Julian Reschke julian.reschke at gmx.de
Mon Apr 27 03:59:11 PDT 2009


Michael(tm) Smith wrote:
> Ian Hickson <ian at hixie.ch>, 2009-04-25 05:35 +0000:
> 
>> On Fri, 2 Jan 2009, Asbjørn Ulsberg wrote:
>>> Reading the spec, I have to wonder: Does HTML5 need to specify as much 
>>> as it does inline? Can't more of it be referenced to ISO 8601 or even 
>>> better; RFC 3339? I really fancy how Atom (RFC 4287) has defined date 
>>> constructs: <http://www.atompub.org/rfc4287.html#date.constructs> Does 
>>> not RFC 3339 defined date and time in a satisfactory manner to use 
>>> directly in HTML5?
>> The problem isn't so much the syntax definitions as the parsing 
>> definitions.

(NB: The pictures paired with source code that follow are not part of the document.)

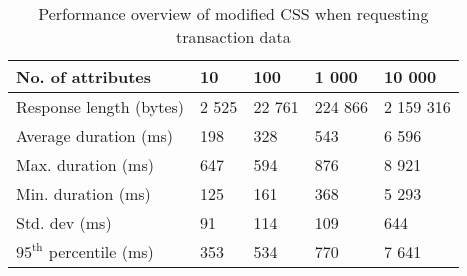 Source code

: \begin{table}[H]
\begin{subtable}{1.0\textwidth}
\centering
\begin{tabular}{lllll}
\textbf{No. of attributes} & \multicolumn{1}{l}{\textbf{10}} & \multicolumn{1}{l}{\textbf{100}} & \multicolumn{1}{l}{\textbf{1 000}} & \multicolumn{1}{l}{\textbf{10 000}} \\ \hline
Response length (bytes)    & 2 525                           & 22 761                           & 224 866                            & 2 159 316                           \\
Average duration (ms)      & 198                          & 328                           & 543                             & 6 596                            \\
Max. duration (ms)         & 647                             & 594                              & 876                                & 8 921                               \\
Min. duration (ms)         & 125                             & 161                              & 368                                & 5 293                               \\
Std. dev (ms)              & 91                           & 114                           & 109                             & 644                              \\
$95^{\text{th}}$ percentile (ms)       & 353                          & 534                           & 770                              & 7 641                            
\end{tabular}
\caption{Performance overview of modified \acrshort{CSS} when requesting transaction data}
\label{table:results-modified-json}
\end{subtable}

\vspace*{0.5 cm}


\end{table}
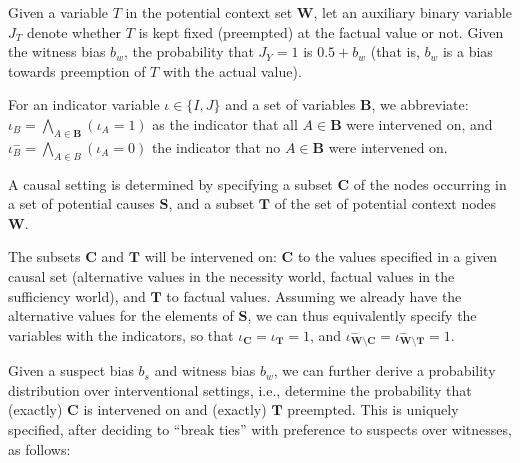 \documentclass[anon,12pt]{clear2025} %
\begin{document}
\begin{definition}
    Given a variable \(T\) in the potential context set \(\mathbf{W}\), let an auxiliary binary variable \(J_T\) denote whether \(T\) is kept fixed (preempted) at the factual value or not. Given the witness  bias \(b_w\), the probability that \(J_Y=1\)  is \(0.5 + b_w\) (that is, $b_w$ is a bias towards preemption of $T$ with the actual value).
\end{definition}

\noindent For an indicator variable $\iota\in \{I, J\}$ and a set of variables \(\mathbf{B}\), we abbreviate: \(\iota_B = \bigwedge_{A \in \mathbf{B}} \left(\iota _A = 1 \right)\) as the indicator that all $A \in \mathbf{B}$ were intervened on,   and \(\iota_B^- = \bigwedge_{A\in B} \left(\iota_A = 0\right)\) the indicator that no $A \in \mathbf{B}$ were intervened on.

\begin{definition} \label{def:interventional_setting} A causal setting is determined by specifying a subset $\mathbf{C}$ of the nodes occurring in a set of potential causes $\mathbf{S}$, and
    a subset $\mathbf{T}$ of the set of potential context nodes $\mathbf{W}$.
\end{definition}


The subsets $\mathbf{C}$ and $\mathbf{T}$ will be intervened on: $\mathbf{C}$ to the values specified in a given causal set (alternative values in the necessity world, factual values in the sufficiency world), and $\mathbf{T}$ to factual values. Assuming we already have the alternative values for the elements of $\mathbf{S}$, we can thus equivalently specify the variables with the indicators, so that $\iota_{\mathbf{C}} = \iota_{\mathbf{T}} = 1$, and $\iota^{-}_{\mathbf{W} \setminus \mathbf{C}} = \iota^{-}_{\mathbf{W} \setminus \mathbf{T}} = 1$.

Given a suspect bias $b_s$ and witness bias $b_w$, we can further derive a probability distribution over interventional settings, i.e., determine the probability that (exactly) $\mathbf{C}$ is intervened on and (exactly) $\mathbf{T}$ preempted. This is uniquely specified, after deciding to ``break ties'' with preference to suspects over witnesses, as follows:
\end{document}
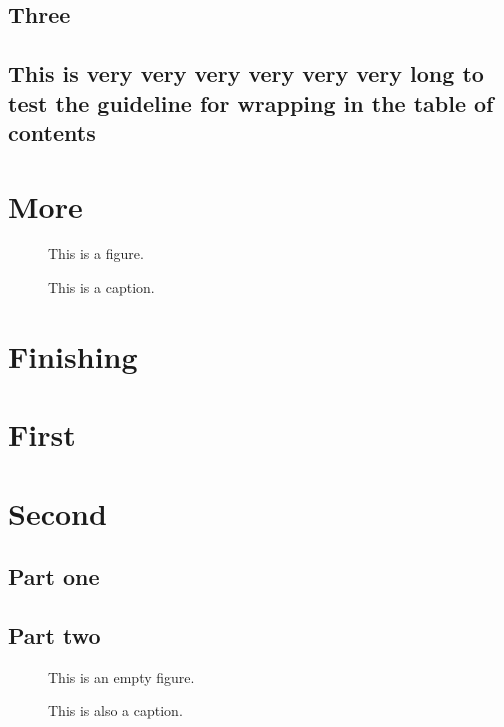 \documentclass{utthesis}
\begin{document}
\section{Three}
\section{This is very very very very very very long to test the guideline for wrapping in the table of contents}

\chapter{More}
\lipsum[3]
\begin{figure}
This is a figure.
\caption[This]{This is a caption.}
\end{figure}

\chapter{Finishing}
\lipsum[3]

\begin{appendix}

\chapter{First}
\lipsum[3]

\chapter{Second}
\section{Part one}
\lipsum[3]
\section{Part two}
\begin{figure}
This is an empty figure.
\caption[That]{This is also a caption.}
\end{figure}

\end{appendix}

\backmatter

\printindex

\cleardoublepage
{}

\printbibliography
\end{document}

We need very specific parsing rules; it's not clear that 
>> there is anything to refer to that does the job we need here.
> 
> It seems pretty clear that there isn't anything else to refer to
> for the date/time parsing rules -- but to me at least, specifying
> those rules seems orthogonal to specifying the date/time syntax,
> and I would think the syntax could just be defined by making
> reference to the productions[1] in RFC 3339 (instead of completely
> redefining them), while stating any exceptions.
> 
> [1] http://tools.ietf.org/html/rfc3339#section-5.6
> 
> I think the exceptions might just amount to:
> 
>   - the literal letters T and Z must be uppercase

Any technical reason why they have to?

>   - a year must be four or more digits, and must be greater that zero

"a year must be four or more digits" -- sounds like an alternative
format that an additional RFC, updating RFC 3339 could specify.

"must be greater that zero" -- that's not syntax :-)

So yes, I think referring to RFC 3339, even if it's just a narrative
mention, would be good.

Ian replied:
> I don't understand what that would gain us.

It would help people understand what the difference to RFC 3339 is.